- _WORK TO COMPLETE_
Copy each line from the records below in which the word "Guía" is found.

- _RECORDS TO USE_
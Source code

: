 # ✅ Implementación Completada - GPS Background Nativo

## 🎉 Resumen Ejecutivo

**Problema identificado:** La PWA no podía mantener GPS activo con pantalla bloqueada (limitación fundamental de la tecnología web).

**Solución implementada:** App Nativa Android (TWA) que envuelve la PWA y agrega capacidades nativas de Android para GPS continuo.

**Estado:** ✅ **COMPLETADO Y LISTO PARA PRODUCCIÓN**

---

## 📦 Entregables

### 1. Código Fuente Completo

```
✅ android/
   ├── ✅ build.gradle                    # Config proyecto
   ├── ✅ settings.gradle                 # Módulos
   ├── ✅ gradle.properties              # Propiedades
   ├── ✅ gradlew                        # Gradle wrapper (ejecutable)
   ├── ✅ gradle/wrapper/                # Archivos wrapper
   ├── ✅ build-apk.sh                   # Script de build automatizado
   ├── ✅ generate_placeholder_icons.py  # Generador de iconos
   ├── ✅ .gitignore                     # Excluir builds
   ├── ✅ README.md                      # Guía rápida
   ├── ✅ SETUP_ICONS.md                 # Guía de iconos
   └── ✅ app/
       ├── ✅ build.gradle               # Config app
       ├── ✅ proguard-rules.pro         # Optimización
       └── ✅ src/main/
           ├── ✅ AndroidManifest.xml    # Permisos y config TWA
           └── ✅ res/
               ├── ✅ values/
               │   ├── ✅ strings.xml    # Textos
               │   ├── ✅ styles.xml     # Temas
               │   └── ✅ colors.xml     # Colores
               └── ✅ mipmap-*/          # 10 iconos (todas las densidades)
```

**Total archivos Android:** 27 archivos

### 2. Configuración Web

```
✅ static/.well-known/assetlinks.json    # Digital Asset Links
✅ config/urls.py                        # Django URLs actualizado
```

- _SOLUTION TO THE PROBLEM_
   ├── ✅ README.md                      # Guía rápida
   ├── ✅ SETUP_ICONS.md                 # Guía de iconos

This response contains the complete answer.